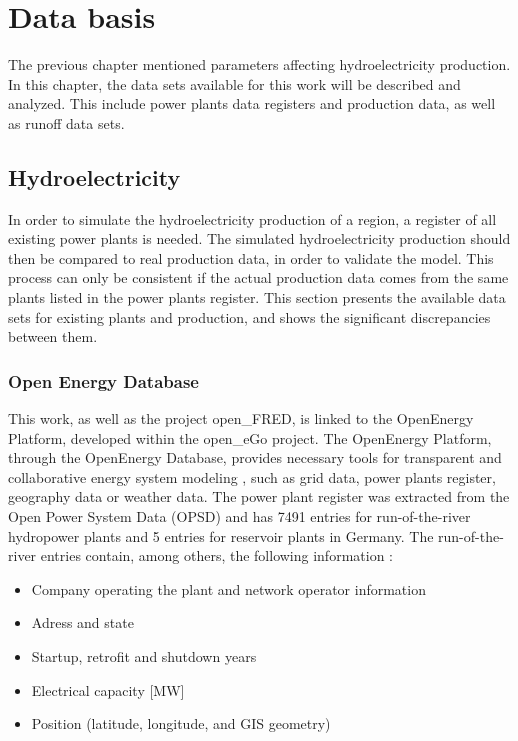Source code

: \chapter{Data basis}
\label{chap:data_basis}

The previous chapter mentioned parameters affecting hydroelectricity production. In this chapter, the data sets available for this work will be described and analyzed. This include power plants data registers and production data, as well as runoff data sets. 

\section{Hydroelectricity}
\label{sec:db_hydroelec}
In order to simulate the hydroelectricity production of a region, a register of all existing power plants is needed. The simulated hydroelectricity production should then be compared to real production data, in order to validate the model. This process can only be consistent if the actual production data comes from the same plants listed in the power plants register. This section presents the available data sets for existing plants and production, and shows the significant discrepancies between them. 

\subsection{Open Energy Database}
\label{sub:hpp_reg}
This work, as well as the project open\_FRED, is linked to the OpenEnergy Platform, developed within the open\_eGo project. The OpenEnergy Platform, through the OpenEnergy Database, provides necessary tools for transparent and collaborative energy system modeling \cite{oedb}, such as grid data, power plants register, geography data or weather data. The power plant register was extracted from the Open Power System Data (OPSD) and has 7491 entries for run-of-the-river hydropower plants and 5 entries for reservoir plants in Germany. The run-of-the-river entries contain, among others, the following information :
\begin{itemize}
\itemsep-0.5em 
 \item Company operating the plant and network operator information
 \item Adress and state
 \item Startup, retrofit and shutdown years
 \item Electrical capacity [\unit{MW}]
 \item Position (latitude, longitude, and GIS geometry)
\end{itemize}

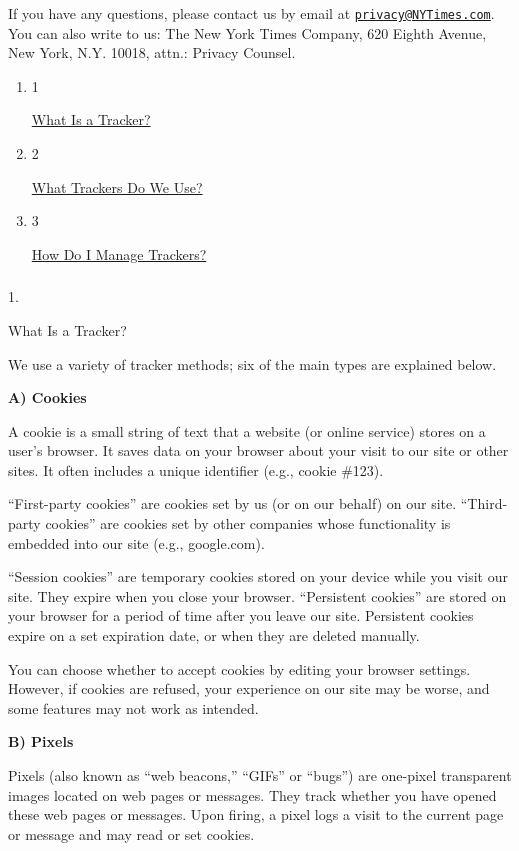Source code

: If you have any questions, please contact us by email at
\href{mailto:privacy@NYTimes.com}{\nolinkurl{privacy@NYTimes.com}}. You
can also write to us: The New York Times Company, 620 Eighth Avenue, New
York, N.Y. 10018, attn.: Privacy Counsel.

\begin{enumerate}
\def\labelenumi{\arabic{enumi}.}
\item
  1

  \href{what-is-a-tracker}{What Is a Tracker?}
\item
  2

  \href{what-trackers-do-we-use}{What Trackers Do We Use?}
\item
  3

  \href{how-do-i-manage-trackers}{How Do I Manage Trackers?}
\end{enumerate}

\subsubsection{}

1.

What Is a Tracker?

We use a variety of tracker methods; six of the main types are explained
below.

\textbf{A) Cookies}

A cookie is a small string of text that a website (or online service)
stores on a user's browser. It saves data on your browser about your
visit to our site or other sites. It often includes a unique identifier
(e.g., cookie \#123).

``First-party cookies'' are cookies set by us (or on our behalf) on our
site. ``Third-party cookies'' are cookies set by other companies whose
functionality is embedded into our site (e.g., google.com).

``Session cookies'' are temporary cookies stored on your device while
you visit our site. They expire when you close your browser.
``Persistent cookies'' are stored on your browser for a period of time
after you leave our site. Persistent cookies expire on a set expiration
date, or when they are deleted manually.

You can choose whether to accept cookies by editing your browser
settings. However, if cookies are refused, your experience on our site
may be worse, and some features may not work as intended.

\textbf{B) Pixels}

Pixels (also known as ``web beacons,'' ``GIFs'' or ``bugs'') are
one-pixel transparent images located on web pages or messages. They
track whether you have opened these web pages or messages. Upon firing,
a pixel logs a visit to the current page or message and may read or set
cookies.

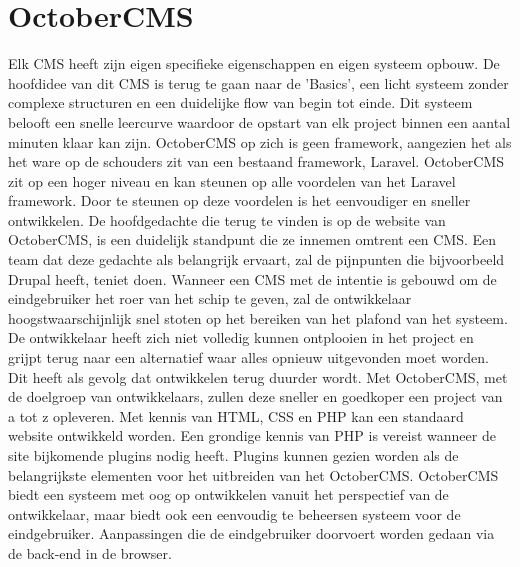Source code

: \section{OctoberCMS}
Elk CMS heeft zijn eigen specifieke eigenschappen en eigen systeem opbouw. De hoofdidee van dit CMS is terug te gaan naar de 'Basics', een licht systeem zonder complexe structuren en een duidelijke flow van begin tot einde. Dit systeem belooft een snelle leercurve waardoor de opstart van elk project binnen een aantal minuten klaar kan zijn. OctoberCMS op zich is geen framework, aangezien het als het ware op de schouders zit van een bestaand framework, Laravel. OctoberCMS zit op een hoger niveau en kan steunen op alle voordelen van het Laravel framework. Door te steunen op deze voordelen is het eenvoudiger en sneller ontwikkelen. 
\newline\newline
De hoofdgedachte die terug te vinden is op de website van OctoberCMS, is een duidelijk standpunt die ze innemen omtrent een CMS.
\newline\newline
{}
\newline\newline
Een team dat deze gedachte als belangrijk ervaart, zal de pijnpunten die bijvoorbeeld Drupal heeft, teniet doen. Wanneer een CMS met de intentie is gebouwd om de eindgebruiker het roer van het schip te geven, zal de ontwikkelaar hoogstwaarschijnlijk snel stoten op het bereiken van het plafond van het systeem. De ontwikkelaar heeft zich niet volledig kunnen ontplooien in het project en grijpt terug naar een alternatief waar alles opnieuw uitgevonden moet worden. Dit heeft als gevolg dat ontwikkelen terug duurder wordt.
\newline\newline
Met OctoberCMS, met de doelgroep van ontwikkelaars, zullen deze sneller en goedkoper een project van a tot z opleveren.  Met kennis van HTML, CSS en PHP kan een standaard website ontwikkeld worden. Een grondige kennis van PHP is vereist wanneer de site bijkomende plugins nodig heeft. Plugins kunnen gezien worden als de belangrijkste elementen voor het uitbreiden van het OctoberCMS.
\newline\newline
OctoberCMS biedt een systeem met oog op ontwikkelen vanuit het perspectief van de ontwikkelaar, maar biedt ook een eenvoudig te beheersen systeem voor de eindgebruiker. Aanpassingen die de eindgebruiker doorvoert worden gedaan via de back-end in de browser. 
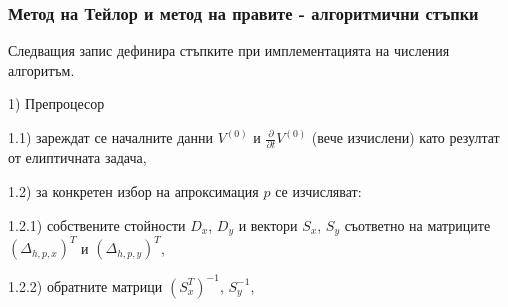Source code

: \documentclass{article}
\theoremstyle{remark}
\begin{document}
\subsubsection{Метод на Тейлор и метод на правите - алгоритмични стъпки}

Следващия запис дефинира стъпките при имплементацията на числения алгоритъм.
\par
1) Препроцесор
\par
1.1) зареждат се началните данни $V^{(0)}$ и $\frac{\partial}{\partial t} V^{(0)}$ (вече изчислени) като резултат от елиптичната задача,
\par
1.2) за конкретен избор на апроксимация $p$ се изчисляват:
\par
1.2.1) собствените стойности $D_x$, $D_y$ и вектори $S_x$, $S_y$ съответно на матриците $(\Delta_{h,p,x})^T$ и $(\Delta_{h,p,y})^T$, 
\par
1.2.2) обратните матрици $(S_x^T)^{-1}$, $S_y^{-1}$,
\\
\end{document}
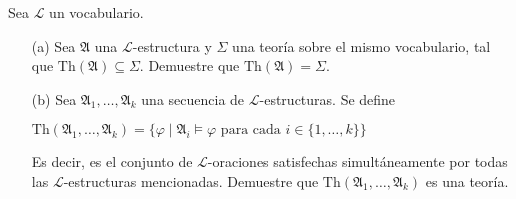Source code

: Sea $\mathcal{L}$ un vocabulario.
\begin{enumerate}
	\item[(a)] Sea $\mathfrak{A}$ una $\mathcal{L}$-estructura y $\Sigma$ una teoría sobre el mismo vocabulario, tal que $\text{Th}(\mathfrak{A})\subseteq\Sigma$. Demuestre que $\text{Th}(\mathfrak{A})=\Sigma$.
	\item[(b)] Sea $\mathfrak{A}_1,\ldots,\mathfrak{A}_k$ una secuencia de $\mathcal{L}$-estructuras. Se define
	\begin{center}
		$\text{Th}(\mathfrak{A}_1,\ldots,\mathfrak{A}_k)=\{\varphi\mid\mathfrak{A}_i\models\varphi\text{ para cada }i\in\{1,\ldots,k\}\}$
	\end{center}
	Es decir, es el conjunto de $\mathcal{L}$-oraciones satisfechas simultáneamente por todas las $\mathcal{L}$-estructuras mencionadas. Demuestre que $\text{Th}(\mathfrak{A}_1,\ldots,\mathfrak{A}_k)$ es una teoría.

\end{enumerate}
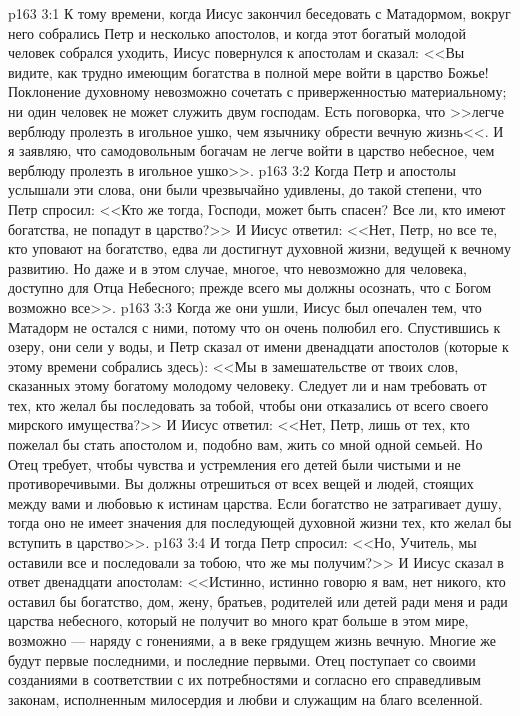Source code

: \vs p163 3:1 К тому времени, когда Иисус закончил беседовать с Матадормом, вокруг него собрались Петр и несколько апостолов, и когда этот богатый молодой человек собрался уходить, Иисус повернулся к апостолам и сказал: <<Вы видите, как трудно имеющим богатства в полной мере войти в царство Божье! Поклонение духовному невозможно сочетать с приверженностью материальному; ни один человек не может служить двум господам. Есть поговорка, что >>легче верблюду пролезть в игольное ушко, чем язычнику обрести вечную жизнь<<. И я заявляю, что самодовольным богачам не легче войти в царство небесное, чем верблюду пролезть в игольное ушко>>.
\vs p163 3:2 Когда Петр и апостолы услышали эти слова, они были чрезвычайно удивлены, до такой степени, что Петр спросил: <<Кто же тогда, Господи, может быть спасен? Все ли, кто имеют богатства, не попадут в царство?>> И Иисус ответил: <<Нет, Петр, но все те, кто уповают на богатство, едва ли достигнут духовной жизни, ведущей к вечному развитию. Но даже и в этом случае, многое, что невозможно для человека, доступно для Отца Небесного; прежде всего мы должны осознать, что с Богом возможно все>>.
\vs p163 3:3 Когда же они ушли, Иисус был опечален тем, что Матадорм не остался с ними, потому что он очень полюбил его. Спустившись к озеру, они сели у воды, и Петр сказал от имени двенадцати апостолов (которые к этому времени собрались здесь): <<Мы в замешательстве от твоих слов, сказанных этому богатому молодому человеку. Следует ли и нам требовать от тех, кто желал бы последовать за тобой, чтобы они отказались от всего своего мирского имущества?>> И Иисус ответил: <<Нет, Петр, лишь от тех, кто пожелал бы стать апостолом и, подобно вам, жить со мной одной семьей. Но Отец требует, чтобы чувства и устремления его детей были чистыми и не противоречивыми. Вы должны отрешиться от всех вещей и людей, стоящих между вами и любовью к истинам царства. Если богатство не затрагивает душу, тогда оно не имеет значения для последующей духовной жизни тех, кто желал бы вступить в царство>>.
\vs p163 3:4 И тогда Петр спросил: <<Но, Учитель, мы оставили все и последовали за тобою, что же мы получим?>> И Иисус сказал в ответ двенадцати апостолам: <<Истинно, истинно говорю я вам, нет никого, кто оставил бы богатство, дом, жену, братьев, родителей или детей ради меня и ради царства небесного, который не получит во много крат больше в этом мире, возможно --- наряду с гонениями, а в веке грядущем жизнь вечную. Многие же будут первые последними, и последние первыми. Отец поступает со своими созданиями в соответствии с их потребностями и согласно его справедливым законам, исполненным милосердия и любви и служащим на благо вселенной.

-*-*-

Taking the records above, retype every line from the one with "behalf) on our" down to the one with "period of time", exactly and with nothing else.

**ANSWER FOR THIS EXERCISE**.
``First-party cookies'' are cookies set by us (or on our behalf) on our
site. ``Third-party cookies'' are cookies set by other companies whose
functionality is embedded into our site (e.g., google.com).

``Session cookies'' are temporary cookies stored on your device while
you visit our site. They expire when you close your browser.
``Persistent cookies'' are stored on your browser for a period of time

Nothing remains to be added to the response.